3 months in, she got BETTER. 8 months later, she went back to work driving a school bus WITHOUT oxygen! She worked for almost 3 more years. She took very ill in 07' For nine months, she fought. More often than not, she thought I was HER Mom. She passed away in Nov. TEN YEARS AFTER she was told her life was nearly over. Clearly, someone/something bigger had different plans for her than the Dr's knew.

I don't know your faith. I do believe that you need to discuss this with Lief, though. I had to check MY beliefs at the door, to comfort my "childlike" mother, and focus on HER beliefs, her fears, and her thoughts. I had to tell my mother EVERYDAY that she was on borrowed time, and had to experience the surprise and anguish that comes with hearing it the first time over and over and over. She would act like she just learned and forget it moments later. I KNOW the pain of telling someone, or having them overhear it.

I just want yuh to remember. Life is prescious. It's the time we have that is the time to live. Let us not kill ourselves with this anguish, when we need to be living. If it is to be that Lief proves his Dr's wrong, you will have anguished for naught. Live the time you have because tomorrow could be everyone's last tomorrow. Any of us. Easier said than done, I know. Just a reminder though:)

Thank you so much for your message. I am so happy for you, that your mother went against all odds and lived for another ten years. I believe in destiny, but I'm starting to feel that destiny hates me. My father had COPD and was given six months to live and died three months after the diagnosis. My brother got pancreatic cancer at thirty and was diagnosed with one year to live; he died in six months. Even my best friend who I had known since childhood got a bad disease, got a prognosis of less than six months and died a year and a half later. We got excited when six months had gone by and she was still feeling great, but it went downhill from there.
Basically, I'm afraid to get my hopes up. And I'm not feeling any more hopeful at all. It's not just that the doctors are telling me he's sick; he is getting weaker. I can see it. I feel like he's very very slightly slipping away with the passing of each day and that I'm not going to be able to hold him for much longer.
I understand that life is precious. I need to stop being so pessimistic, but -- it's hard.
My best to you all,
Becca

You need to look into local resources. Ask your doctor's office. Ask the hospital. You need some professional help in all of this. Even a good therapist might help. Unfortunately, I have not dealt with losing a child. And I intend to beat my heart problems. I intend to be around for a long time; however, mine are different than your son. And I have amazed my doctors.

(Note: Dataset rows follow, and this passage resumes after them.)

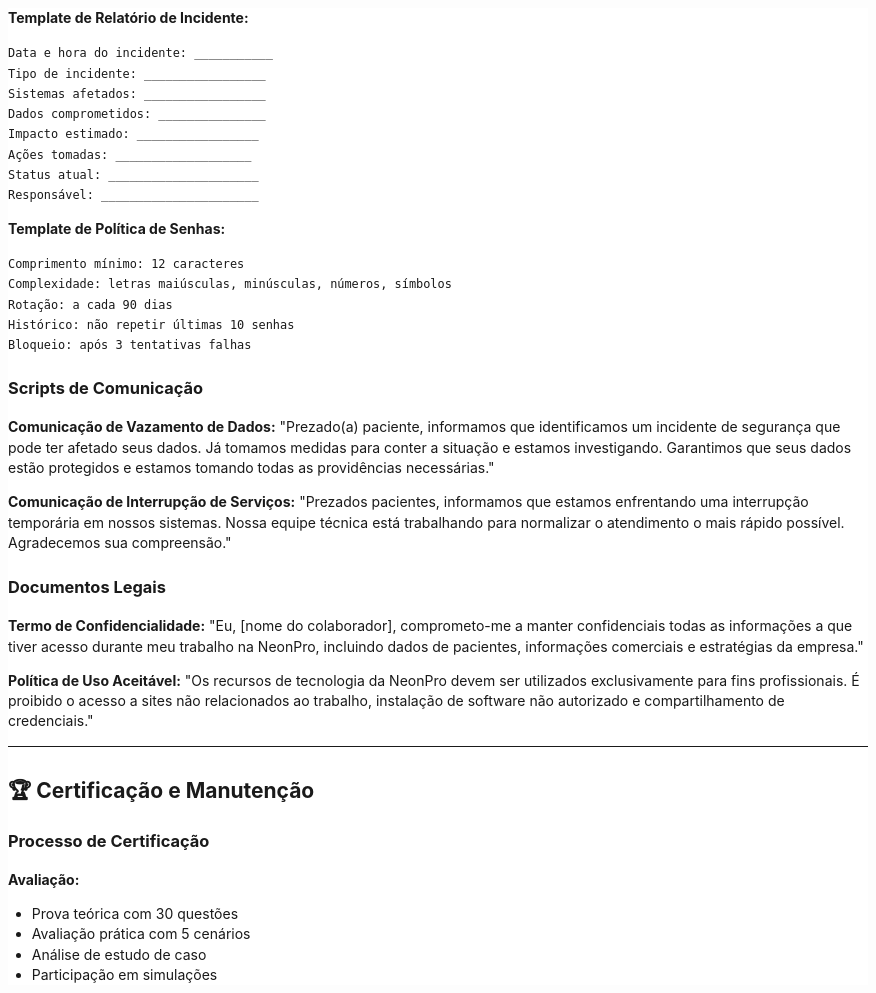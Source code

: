 **Template de Relatório de Incidente:**
```
Data e hora do incidente: ___________
Tipo de incidente: _________________
Sistemas afetados: _________________
Dados comprometidos: _______________
Impacto estimado: _________________
Ações tomadas: ___________________
Status atual: _____________________
Responsável: ______________________
```

**Template de Política de Senhas:**
```
Comprimento mínimo: 12 caracteres
Complexidade: letras maiúsculas, minúsculas, números, símbolos
Rotação: a cada 90 dias
Histórico: não repetir últimas 10 senhas
Bloqueio: após 3 tentativas falhas
```

### Scripts de Comunicação

**Comunicação de Vazamento de Dados:**
"Prezado(a) paciente, informamos que identificamos um incidente de segurança que pode ter afetado seus dados. Já tomamos medidas para conter a situação e estamos investigando. Garantimos que seus dados estão protegidos e estamos tomando todas as providências necessárias."

**Comunicação de Interrupção de Serviços:**
"Prezados pacientes, informamos que estamos enfrentando uma interrupção temporária em nossos sistemas. Nossa equipe técnica está trabalhando para normalizar o atendimento o mais rápido possível. Agradecemos sua compreensão."

### Documentos Legais

**Termo de Confidencialidade:**
"Eu, [nome do colaborador], comprometo-me a manter confidenciais todas as informações a que tiver acesso durante meu trabalho na NeonPro, incluindo dados de pacientes, informações comerciais e estratégias da empresa."

**Política de Uso Aceitável:**
"Os recursos de tecnologia da NeonPro devem ser utilizados exclusivamente para fins profissionais. É proibido o acesso a sites não relacionados ao trabalho, instalação de software não autorizado e compartilhamento de credenciais."

---

## 🏆 Certificação e Manutenção

### Processo de Certificação

**Avaliação:**
- Prova teórica com 30 questões
- Avaliação prática com 5 cenários
- Análise de estudo de caso
- Participação em simulações
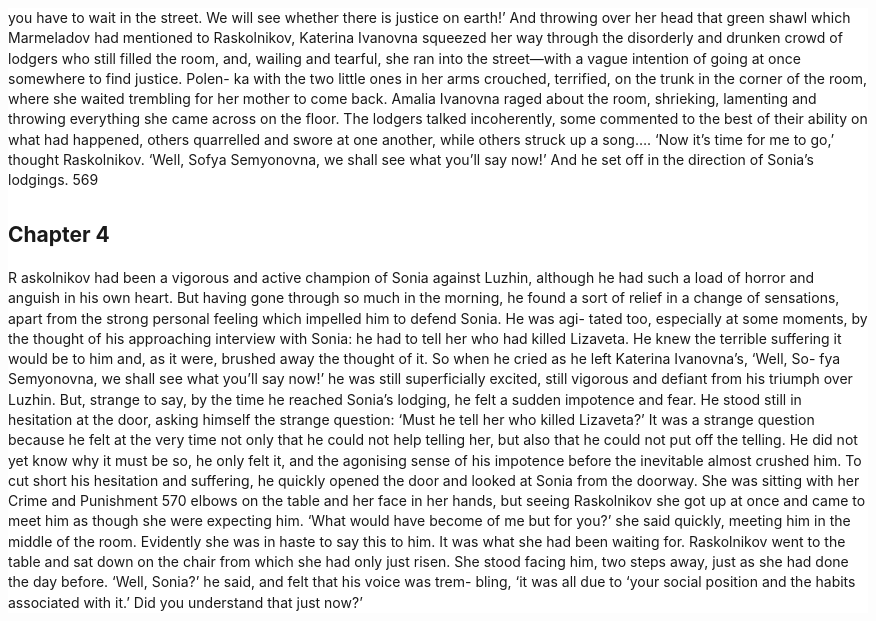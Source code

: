 you have to wait in the street. We will see whether there is 
justice on earth!’
And throwing over her head that green shawl which 
Marmeladov had mentioned to Raskolnikov, Katerina 
Ivanovna squeezed her way through the disorderly and 
drunken crowd of lodgers who still filled the room, and, 
wailing and tearful, she ran into the street—with a vague 
intention of going at once somewhere to find justice. Polen-
ka with the two little ones in her arms crouched, terrified, 
on the trunk in the corner of the room, where she waited 
trembling for her mother to come back. Amalia Ivanovna 
raged about the room, shrieking, lamenting and throwing 
everything she came across on the floor. The lodgers talked 
incoherently, some commented to the best of their ability 
on what had happened, others quarrelled and swore at one 
another, while others struck up a song….
‘Now it’s time for me to go,’ thought Raskolnikov. ‘Well, 
Sofya Semyonovna, we shall see what you’ll say now!’
And he set off in the direction of Sonia’s lodgings.
 569

## Chapter 4

R
askolnikov had been a vigorous and active champion 
of Sonia against Luzhin, although he had such a load 
of horror and anguish in his own heart. But having gone 
through so much in the morning, he found a sort of relief 
in a change of sensations, apart from the strong personal 
feeling which impelled him to defend Sonia. He was agi-
tated too, especially at some moments, by the thought of his 
approaching interview with Sonia: he had to tell her who 
had killed Lizaveta. He knew the terrible suffering it would 
be to him and, as it were, brushed away the thought of it. 
So when he cried as he left Katerina Ivanovna’s, ‘Well, So-
fya Semyonovna, we shall see what you’ll say now!’ he was 
still superficially excited, still vigorous and defiant from 
his triumph over Luzhin. But, strange to say, by the time 
he reached Sonia’s lodging, he felt a sudden impotence and 
fear. He stood still in hesitation at the door, asking himself 
the strange question: ‘Must he tell her who killed Lizaveta?’ 
It was a strange question because he felt at the very time not 
only that he could not help telling her, but also that he could 
not put off the telling. He did not yet know why it must be 
so, he only felt it, and the agonising sense of his impotence 
before the inevitable almost crushed him. To cut short his 
hesitation and suffering, he quickly opened the door and 
looked at Sonia from the doorway. She was sitting with her 
 Crime and Punishment
570
elbows on the table and her face in her hands, but seeing 
Raskolnikov she got up at once and came to meet him as 
though she were expecting him.
‘What would have become of me but for you?’ she said 
quickly, meeting him in the middle of the room.
Evidently she was in haste to say this to him. It was what 
she had been waiting for.
Raskolnikov went to the table and sat down on the chair 
from which she had only just risen. She stood facing him, 
two steps away, just as she had done the day before.
‘Well, Sonia?’ he said, and felt that his voice was trem-
bling, ‘it was all due to ‘your social position and the habits 
associated with it.’ Did you understand that just now?’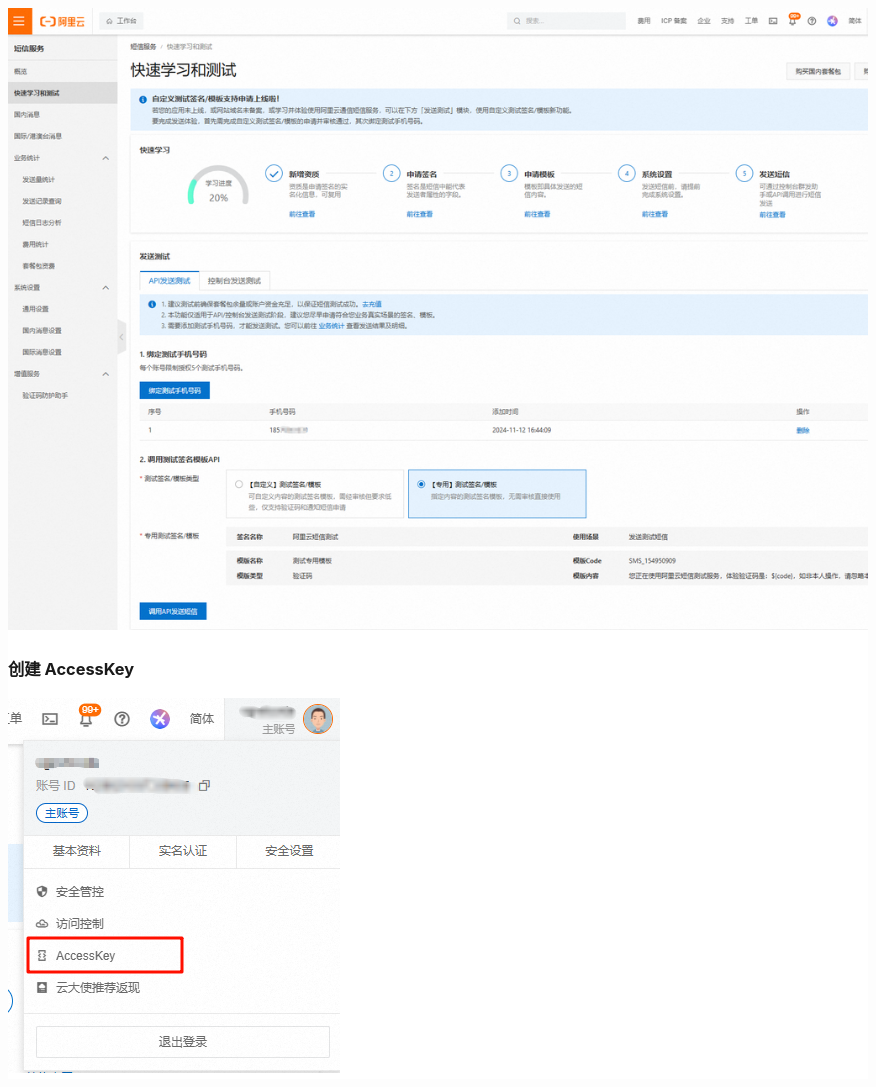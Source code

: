 ![image-20241112164509436](./SpringBoot租房项目.assets/image-20241112164509436.png)

### 创建 **AccessKey**

![image-20241112164755908](./SpringBoot租房项目.assets/image-20241112164755908.png)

All you can do is take each day one at a time. Rely on your Faith and the love for your son.
I'm so sorry this is happening.
They gave me 3 years and so far I haved ten.
Only God knows and he's not talking.

So sorry to hear your son is declining. I hope you can find some support to help you through. I realize you do not have close friends or relatives around.
It sounds like your son hasn't been informed of his condition. I realize he's still a teenager, but maybe he needs to know a little more about what's going on so he can cope better. You will end up trying to cope all by yourself. You both need each other and if both of you can be honest about his health and your emotions you can fully be there for each other.
I continue to think of you

Thanks for your replies. Today was a really bad day, he collapsed after sports. We're thinking of taking him out of sports, though this is really going to hurt him because he was picked for soccer captain this year (before he was diagnosed).
We've been talking openly ever since the diagnosis. It was just that they gave him 2 years when he was diagnosed and now have shortened it to 1. I keep on reminding him that so many people in the world have beaten the odds and lived for many years more. But it makes no difference.
I should rephrase it -- we WERE talking openly after the diagnosis. After they said he had only a year to live, he's hiding everything from me. He doesn't like to talk to me anymore and stays in his room all night. On the weekends he never comes out of his room and refuses to eat anything.
I've set up appointments with professional therapists . We'll see what happens, but I'm losing faith.

I'm so sorry to hear about what you are going thru and barely know what to say. I do know that attitude and outlook make a huge difference, so I hope that your family gets what you need thru the therapy that you have so wisely set up. I will be thinking of you and your son and keeping you in my prayers. gentle hugs, noreen

You are in my thoughts and prayers. I'm so sorry for this to have happened and that your son was in tears. I'm actually speechless right now.